The first confirmed case of COVID-19 in Brazil was in February 25.[9] Although there was a provisional measure for the federal government to take responsibility for social restrictions and other COVID-19 control measures,[10] the judicial system decided that such endeavors were the responsibility of states and municipalities.[11] The first confirmed case of COVID-19 in the city was on March 13, 2020,[8] when Brazil had 98 confirmed cases. On March 17 and 18, official decrees to start restrictions on social activities on municipal and state levels were published,[12,13] when there was still one confirmed case of COVID-19 in the city. March 17 was chosen as the cutoff date for the statistical analysis because it was the starting date for social restrictions, corresponding to the most significant changes in the daily activities of residents in the region. Up to that day, no official restrictions were in place at local, state, or national levels. The restrictions took place immediately and included the suspension of educational activities, public gatherings, cultural activities, some public services, the closing of restaurants, commerce, public transportation, reduction in industrial activities, and among other measures. There was also a reduction in ambulatory medical activities in the city, and part of general practitioners' time was reserved to accommodate spontaneous demand.
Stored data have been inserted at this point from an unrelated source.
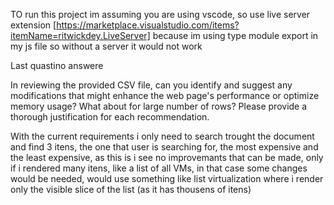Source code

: 
TO run this project im assuming you are using vscode, so use live server extension  [https://marketplace.visualstudio.com/items?itemName=ritwickdey.LiveServer] because im using type module export in my js file so without a server it would not work



Last quastino answere

In reviewing the provided CSV file, can you identify and suggest any modifications
that might enhance the web page's performance or optimize memory usage?
What about for large number of rows? Please provide a thorough justification for
each recommendation.

With the current requirements i only need to search trought the document and find 3 itens, the one that user is searching for, the most expensive and the least expensive,
as this is i see no improvemants that can be made, only if i rendered many itens, like a list of all VMs, in that case some changes would be needed, would use something
like list virtualization where i render only the visible slice of the list (as it has thousens of itens)
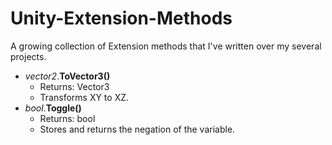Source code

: # Unity-Extension-Methods
A growing collection of Extension methods that I've written over my several projects. 

- *vector2*.**ToVector3()**
  - Returns: Vector3
  - Transforms XY to XZ.
- *bool*.**Toggle()** 
  - Returns: bool
  - Stores and returns the negation of the variable.
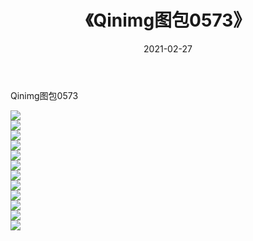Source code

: ﻿---
layout: post
title:  《Qinimg图包0573》
date:   2021-02-27
img: http://imgx.orgx.ga/Qinimg图包/Qinimg图包0573/000.jpg
categories: [美女, 清纯, 唯美]
---

Qinimg图包0573

 ![](http://imgx.orgx.ga/Qinimg图包/Qinimg图包0573/001.jpg) <br>![](http://imgx.orgx.ga/Qinimg图包/Qinimg图包0573/002.jpg) <br>![](http://imgx.orgx.ga/Qinimg图包/Qinimg图包0573/003.jpg) <br>![](http://imgx.orgx.ga/Qinimg图包/Qinimg图包0573/004.jpg) <br>![](http://imgx.orgx.ga/Qinimg图包/Qinimg图包0573/005.jpg) <br>![](http://imgx.orgx.ga/Qinimg图包/Qinimg图包0573/006.jpg) <br>![](http://imgx.orgx.ga/Qinimg图包/Qinimg图包0573/007.jpg) <br>![](http://imgx.orgx.ga/Qinimg图包/Qinimg图包0573/008.jpg) <br>![](http://imgx.orgx.ga/Qinimg图包/Qinimg图包0573/009.jpg) <br>![](http://imgx.orgx.ga/Qinimg图包/Qinimg图包0573/010.jpg) <br>![](http://imgx.orgx.ga/Qinimg图包/Qinimg图包0573/011.jpg) <br>![](http://imgx.orgx.ga/Qinimg图包/Qinimg图包0573/012.jpg) <br>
No additional facilities were opened that could divert patients with suspected stroke, and there was no change in protocols for forwarding patients with stroke. The hospital wards to treat patients with severe COVID-19 were opened in the same hospital that is the reference for stroke treatment in the city for the SUS.

Statistical Analysis

The number of COVID-19 and stroke cases was presented as cases/100 000 inhabitants, using as the denominator the 2019 official population estimates.[4,14] Population was assumed to remain stable from 2019 to 2020 because the change in population in recent years has been small (eg, a 1.2% increase from 2018 to 2019). Also, the 2020 official demographic estimates for 2020 are not yet available.

We compared stroke admissions from February 16 to March 16 and from March 17 to April 15 (30 days before and after the onset of COVID-19 restrictions) to the same periods in 2019. The period from March 17 to April 15 was also compared with 2019 as a whole. Incidence rates were displayed in cases/100 000.

We investigated if there was a change in mean age, sex, time between stroke onset and hospital admission, the number of patients that underwent revascularization procedures, type of stroke (ischemic stroke, intraparenchymal hemorrhage, subarachnoid hemorrhage, and TIA), and stroke severity, which was classified as mild (National Institutes of Health Stroke Scale [NIHSS] score 0–4), moderate (NIHSS score 5–8), and severe (NIHSS score >8). A Shapiro-Wilk test for normality was conducted for monthly stroke incidence and number of revascularization procedures (IVT or MT) per month, and the distributions of time from onset to admission were evaluated in histograms.

Data were compared by univariate analysis using the Wilcoxon-Mann-Whitney test for time from onset to admission and 2-tailed Fisher Exact Test for other variables using SAS Studio 3.8 (SAS Institute Inc, Cary, NC). Differences with P <0.05 were considered statistically significant.